(Beginning of RECORDS TO PROCESS)

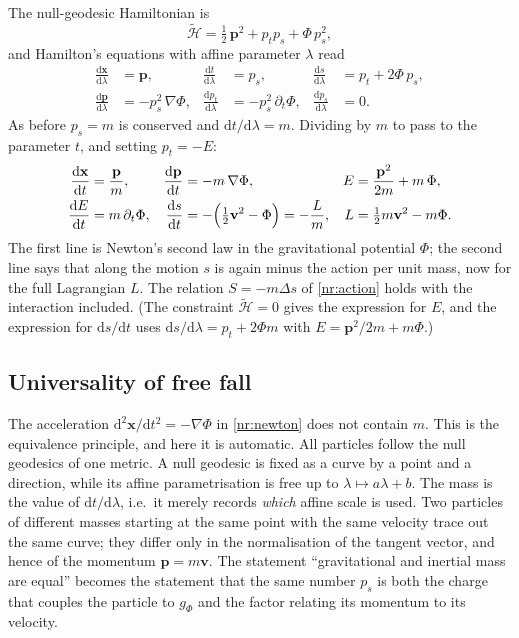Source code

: The null-geodesic Hamiltonian is
\begin{equation}
  \tilde{\mathcal{H}}=\tfrac12\,\mathbf{p}^2+p_tp_s+\Phi\,p_s^2 ,
  \label{nr:HtildePhi}
\end{equation}
and Hamilton's equations with affine parameter $\lambda$ read
\begin{equation}
  \begin{aligned}
  \frac{\mathrm{d}\mathbf{x}}{\mathrm{d}\lambda}&=\mathbf{p}, &
  \frac{\mathrm{d}t}{\mathrm{d}\lambda}&=p_s, &
  \frac{\mathrm{d}s}{\mathrm{d}\lambda}&=p_t+2\Phi\,p_s,\\
  \frac{\mathrm{d}\mathbf{p}}{\mathrm{d}\lambda}&=-p_s^2\,\nabla\Phi, &
  \frac{\mathrm{d}p_t}{\mathrm{d}\lambda}&=-p_s^2\,\partial_t\Phi, &
  \frac{\mathrm{d}p_s}{\mathrm{d}\lambda}&=0 .
  \end{aligned}
  \label{nr:hamiltonPhi}
\end{equation}
As before $p_s=m$ is conserved and $\mathrm{d}t/\mathrm{d}\lambda=m$. Dividing
by $m$ to pass to the parameter $t$, and setting $p_t=-E$:
\begin{align}
  \frac{\mathrm{d}\mathbf{x}}{\mathrm{d}t}&=\frac{\mathbf{p}}{m},
  &\frac{\mathrm{d}\mathbf{p}}{\mathrm{d}t}&=-m\,\nabla\Phi,
  &E&=\frac{\mathbf{p}^2}{2m}+m\,\Phi,
  \label{nr:newton}\\
  \frac{\mathrm{d}E}{\mathrm{d}t}&=m\,\partial_t\Phi,
  &\frac{\mathrm{d}s}{\mathrm{d}t}&=-\Bigl(\tfrac12\mathbf{v}^2-\Phi\Bigr)=-\frac{L}{m},
  &L&=\tfrac12 m\mathbf{v}^2-m\Phi .
  \label{nr:sL}
\end{align}
The first line is Newton's second law in the gravitational potential $\Phi$;
the second line says that along the motion $s$ is again minus the action per
unit mass, now for the full Lagrangian $L$. The relation $S=-m\Delta s$ of
\eqref{nr:action} holds with the interaction included. (The constraint
$\tilde{\mathcal{H}}=0$ gives the expression for $E$, and the expression for
$\mathrm{d}s/\mathrm{d}t$ uses $\mathrm{d}s/\mathrm{d}\lambda=p_t+2\Phi m$ with
$E=\mathbf{p}^2/2m+m\Phi$.)

\subsection{Universality of free fall}

The acceleration $\mathrm{d}^2\mathbf{x}/\mathrm{d}t^2=-\nabla\Phi$ in
\eqref{nr:newton} does not contain $m$. This is the equivalence principle, and
here it is automatic. All particles follow the null geodesics of one metric. A
null geodesic is fixed as a curve by a point and a direction, while its
affine parametrisation is free up to $\lambda\mapsto a\lambda+b$. The mass is
the value of $\mathrm{d}t/\mathrm{d}\lambda$, i.e.\ it merely records \emph{which}
affine scale is used. Two particles of different masses starting at the same
point with the same velocity trace out the same curve; they differ only in the
normalisation of the tangent vector, and hence of the momentum
$\mathbf{p}=m\mathbf{v}$. The statement ``gravitational and inertial mass are
equal'' becomes the statement that the same number $p_s$ is both the charge
that couples the particle to $g_\Phi$ and the factor relating its momentum to
its velocity.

(End of RECORDS TO PROCESS)

- _WORK INSTRUCTION_
When you write out the material again, keep every word exact and omit the pictures.

- _REPLY_
Source code

: The null-geodesic Hamiltonian is
\begin{equation}
  \tilde{\mathcal{H}}=\tfrac12\,\mathbf{p}^2+p_tp_s+\Phi\,p_s^2 ,
  \label{nr:HtildePhi}
\end{equation}
and Hamilton's equations with affine parameter $\lambda$ read
\begin{equation}
  \begin{aligned}
  \frac{\mathrm{d}\mathbf{x}}{\mathrm{d}\lambda}&=\mathbf{p}, &
  \frac{\mathrm{d}t}{\mathrm{d}\lambda}&=p_s, &
  \frac{\mathrm{d}s}{\mathrm{d}\lambda}&=p_t+2\Phi\,p_s,\\
  \frac{\mathrm{d}\mathbf{p}}{\mathrm{d}\lambda}&=-p_s^2\,\nabla\Phi, &
  \frac{\mathrm{d}p_t}{\mathrm{d}\lambda}&=-p_s^2\,\partial_t\Phi, &
  \frac{\mathrm{d}p_s}{\mathrm{d}\lambda}&=0 .
  \end{aligned}
  \label{nr:hamiltonPhi}
\end{equation}
As before $p_s=m$ is conserved and $\mathrm{d}t/\mathrm{d}\lambda=m$. Dividing
by $m$ to pass to the parameter $t$, and setting $p_t=-E$:
\begin{align}
  \frac{\mathrm{d}\mathbf{x}}{\mathrm{d}t}&=\frac{\mathbf{p}}{m},
  &\frac{\mathrm{d}\mathbf{p}}{\mathrm{d}t}&=-m\,\nabla\Phi,
  &E&=\frac{\mathbf{p}^2}{2m}+m\,\Phi,
  \label{nr:newton}\\
  \frac{\mathrm{d}E}{\mathrm{d}t}&=m\,\partial_t\Phi,
  &\frac{\mathrm{d}s}{\mathrm{d}t}&=-\Bigl(\tfrac12\mathbf{v}^2-\Phi\Bigr)=-\frac{L}{m},
  &L&=\tfrac12 m\mathbf{v}^2-m\Phi .
  \label{nr:sL}
\end{align}
The first line is Newton's second law in the gravitational potential $\Phi$;
the second line says that along the motion $s$ is again minus the action per
unit mass, now for the full Lagrangian $L$. The relation $S=-m\Delta s$ of
\eqref{nr:action} holds with the interaction included. (The constraint
$\tilde{\mathcal{H}}=0$ gives the expression for $E$, and the expression for
$\mathrm{d}s/\mathrm{d}t$ uses $\mathrm{d}s/\mathrm{d}\lambda=p_t+2\Phi m$ with
$E=\mathbf{p}^2/2m+m\Phi$.)

\subsection{Universality of free fall}

The acceleration $\mathrm{d}^2\mathbf{x}/\mathrm{d}t^2=-\nabla\Phi$ in
\eqref{nr:newton} does not contain $m$. This is the equivalence principle, and
here it is automatic. All particles follow the null geodesics of one metric. A
null geodesic is fixed as a curve by a point and a direction, while its
affine parametrisation is free up to $\lambda\mapsto a\lambda+b$. The mass is
the value of $\mathrm{d}t/\mathrm{d}\lambda$, i.e.\ it merely records \emph{which}
affine scale is used. Two particles of different masses starting at the same
point with the same velocity trace out the same curve; they differ only in the
normalisation of the tangent vector, and hence of the momentum
$\mathbf{p}=m\mathbf{v}$. The statement ``gravitational and inertial mass are
equal'' becomes the statement that the same number $p_s$ is both the charge
that couples the particle to $g_\Phi$ and the factor relating its momentum to
its velocity.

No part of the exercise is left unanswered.